Dementia Australia “I have dementia” card

A specifically designed wallet-sized card available free from Dementia Australia (1800 100 500). Helps the wanderer themselves explain confusion to a stranger in a non-stigmatising way, and contains family contact details.

Action Plan: Setting Up the Right Combination

1

Today: Call the Dementia Australia Helpline 1800 100 500

Free advice on which device suits the stage of dementia, ItsMe Watch information, and connection to a dementia advisor. Single most useful first call.

2

This week: ACAT assessment + GP appointment

My Aged Care 1800 200 422 for ACAT (eligibility for HCP). GP for a Chronic Disease Management Plan (item 721) + dementia-specific cognitive assessment to support the funding application.

3

This week: Enrol in Project Lifesaver (free)

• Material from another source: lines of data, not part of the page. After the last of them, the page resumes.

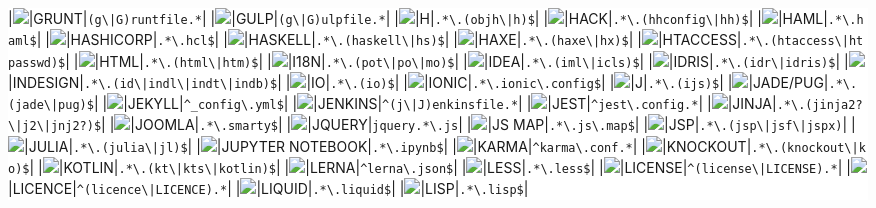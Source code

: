 |![](https://gitlab.com/coderpillr/jetbrains/support/icons/raw/master/icons/files/gruntfile.svg)|GRUNT|`(g\|G)runtfile.*`|
|![](https://gitlab.com/coderpillr/jetbrains/support/icons/raw/master/icons/files/gulpfile.svg)|GULP|`(g\|G)ulpfile.*`|
|![](https://gitlab.com/coderpillr/jetbrains/support/icons/raw/master/icons/files/hh.svg)|H|`.*\.(objh\|h)$`|
|![](https://gitlab.com/coderpillr/jetbrains/support/icons/raw/master/icons/files/hack.svg)|HACK|`.*\.(hhconfig\|hh)$`|
|![](https://gitlab.com/coderpillr/jetbrains/support/icons/raw/master/icons/files/haml.svg)|HAML|`.*\.haml$`|
|![](https://gitlab.com/coderpillr/jetbrains/support/icons/raw/master/icons/files/hcl.svg)|HASHICORP|`.*\.hcl$`|
|![](https://gitlab.com/coderpillr/jetbrains/support/icons/raw/master/icons/files/haskell.svg)|HASKELL|`.*\.(haskell\|hs)$`|
|![](https://gitlab.com/coderpillr/jetbrains/support/icons/raw/master/icons/files/haxe.svg)|HAXE|`.*\.(haxe\|hx)$`|
|![](https://gitlab.com/coderpillr/jetbrains/support/icons/raw/master/icons/files/htaccess.svg)|HTACCESS|`.*\.(htaccess\|htpasswd)$`|
|![](https://gitlab.com/coderpillr/jetbrains/support/icons/raw/master/icons/files/html.svg)|HTML|`.*\.(html\|htm)$`|
|![](https://gitlab.com/coderpillr/jetbrains/support/icons/raw/master/icons/files/i18n.svg)|I18N|`.*\.(pot\|po\|mo)$`|
|![](https://gitlab.com/coderpillr/jetbrains/support/icons/raw/master/icons/files/idea.svg)|IDEA|`.*\.(iml\|icls)$`|
|![](https://gitlab.com/coderpillr/jetbrains/support/icons/raw/master/icons/files/idris.svg)|IDRIS|`.*\.(idr\|idris)$`|
|![](https://gitlab.com/coderpillr/jetbrains/support/icons/raw/master/icons/files/indesign.svg)|INDESIGN|`.*\.(id\|indl\|indt\|indb)$`|
|![](https://gitlab.com/coderpillr/jetbrains/support/icons/raw/master/icons/files/io.svg)|IO|`.*\.(io)$`|
|![](https://gitlab.com/coderpillr/jetbrains/support/icons/raw/master/icons/files/ionic.svg)|IONIC|`.*\.ionic\.config$`|
|![](https://gitlab.com/coderpillr/jetbrains/support/icons/raw/master/icons/files/j.svg)|J|`.*\.(ijs)$`|
|![](https://gitlab.com/coderpillr/jetbrains/support/icons/raw/master/icons/files/pug.svg)|JADE/PUG|`.*\.(jade\|pug)$`|
|![](https://gitlab.com/coderpillr/jetbrains/support/icons/raw/master/icons/files/jekyll.svg)|JEKYLL|`^_config\.yml$`|
|![](https://gitlab.com/coderpillr/jetbrains/support/icons/raw/master/icons/files/jenkins.svg)|JENKINS|`^(j\|J)enkinsfile.*`|
|![](https://gitlab.com/coderpillr/jetbrains/support/icons/raw/master/icons/files/jest.svg)|JEST|`^jest\.config.*`|
|![](https://gitlab.com/coderpillr/jetbrains/support/icons/raw/master/icons/files/jinja.svg)|JINJA|`.*\.(jinja2?\|j2\|jnj2?)$`|
|![](https://gitlab.com/coderpillr/jetbrains/support/icons/raw/master/icons/files/joomla.svg)|JOOMLA|`.*\.smarty$`|
|![](https://gitlab.com/coderpillr/jetbrains/support/icons/raw/master/icons/files/jquery.svg)|JQUERY|`jquery.*\.js`|
|![](https://gitlab.com/coderpillr/jetbrains/support/icons/raw/master/icons/files/jsmap.svg)|JS MAP|`.*\.js\.map$`|
|![](https://gitlab.com/coderpillr/jetbrains/support/icons/raw/master/icons/files/jsp.svg)|JSP|`.*\.(jsp\|jsf\|jspx)`|
|![](https://gitlab.com/coderpillr/jetbrains/support/icons/raw/master/icons/files/julia.svg)|JULIA|`.*\.(julia\|jl)$`|
|![](https://gitlab.com/coderpillr/jetbrains/support/icons/raw/master/icons/files/jupyter.svg)|JUPYTER NOTEBOOK|`.*\.ipynb$`|
|![](https://gitlab.com/coderpillr/jetbrains/support/icons/raw/master/icons/files/karma.svg)|KARMA|`^karma\.conf.*`|
|![](https://gitlab.com/coderpillr/jetbrains/support/icons/raw/master/icons/files/knockout.svg)|KNOCKOUT|`.*\.(knockout\|ko)$`|
|![](https://gitlab.com/coderpillr/jetbrains/support/icons/raw/master/icons/files/kotlin.svg)|KOTLIN|`.*\.(kt\|kts\|kotlin)$`|
|![](https://gitlab.com/coderpillr/jetbrains/support/icons/raw/master/icons/files/lerna.svg)|LERNA|`^lerna\.json$`|
|![](https://gitlab.com/coderpillr/jetbrains/support/icons/raw/master/icons/files/less.svg)|LESS|`.*\.less$`|
|![](https://gitlab.com/coderpillr/jetbrains/support/icons/raw/master/icons/files/license.svg)|LICENSE|`^(license\|LICENSE).*`|
|![](https://gitlab.com/coderpillr/jetbrains/support/icons/raw/master/icons/files/license.svg)|LICENCE|`^(licence\|LICENCE).*`|
|![](https://gitlab.com/coderpillr/jetbrains/support/icons/raw/master/icons/files/liquid.svg)|LIQUID|`.*\.liquid$`|
|![](https://gitlab.com/coderpillr/jetbrains/support/icons/raw/master/icons/files/lisp.svg)|LISP|`.*\.lisp$`|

Call your local police LAC and ask if they participate. Free or minimal annual fee, and the radio bracelet works for years on one battery. The single best low-cost backup.

4

This fortnight: Choose the GPS device based on stage

Early dementia + tech-tolerant: Apple Watch SE in Family Setup. Moderate dementia: ItsMe Watch. Strong refusal-of-devices history: AirTag sewn into multiple garments + Project Lifesaver as primary. Confirm with the OT during HCP assessment.

5

This month: Add the daily wellness call

A daily structured call covers the 80% of dementia incidents that happen at home and the slow decline that is invisible to any GPS device. Pair with the GPS choice above for full coverage.

6

This month: MedicAlert + wallet ID + Dementia Australia card

The low-tech backup that ensures any stranger or paramedic who finds your parent knows who to call within seconds. ~$80 + free options. Multiplies every higher-tech tool.

7

Quarterly: Re-evaluate as dementia progresses

Dementia is progressive. The Apple Watch that worked at Mild Cognitive Impairment will be refused at moderate dementia. Review the device + service mix every three months and graduate to the dementia-specific products as cognition declines. ACAT can re-assess for HCP upgrade.